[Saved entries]

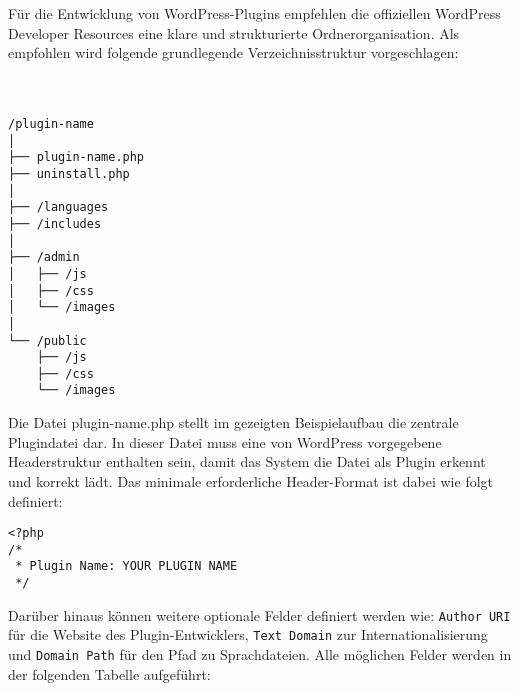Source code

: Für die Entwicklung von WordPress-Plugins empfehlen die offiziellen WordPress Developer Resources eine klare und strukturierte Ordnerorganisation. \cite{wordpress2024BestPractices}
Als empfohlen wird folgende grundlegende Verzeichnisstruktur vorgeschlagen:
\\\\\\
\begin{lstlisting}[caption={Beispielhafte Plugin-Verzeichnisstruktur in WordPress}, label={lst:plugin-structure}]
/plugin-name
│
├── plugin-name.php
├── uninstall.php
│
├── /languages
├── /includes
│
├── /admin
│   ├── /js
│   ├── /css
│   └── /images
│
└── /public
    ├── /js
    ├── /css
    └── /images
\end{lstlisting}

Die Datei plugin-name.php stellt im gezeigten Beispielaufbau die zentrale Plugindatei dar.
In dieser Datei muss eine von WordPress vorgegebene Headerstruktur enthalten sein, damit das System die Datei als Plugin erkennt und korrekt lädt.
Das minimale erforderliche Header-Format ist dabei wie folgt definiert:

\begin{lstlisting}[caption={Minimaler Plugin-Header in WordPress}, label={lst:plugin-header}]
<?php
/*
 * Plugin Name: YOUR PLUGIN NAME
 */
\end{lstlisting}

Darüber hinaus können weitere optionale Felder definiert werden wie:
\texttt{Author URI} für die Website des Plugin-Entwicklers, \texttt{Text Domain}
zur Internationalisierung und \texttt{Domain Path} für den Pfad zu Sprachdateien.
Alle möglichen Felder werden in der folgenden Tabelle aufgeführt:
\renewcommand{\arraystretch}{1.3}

*What to do*
Answer with one number only: how many lines above contain the word "werden".

*Problem solution*
2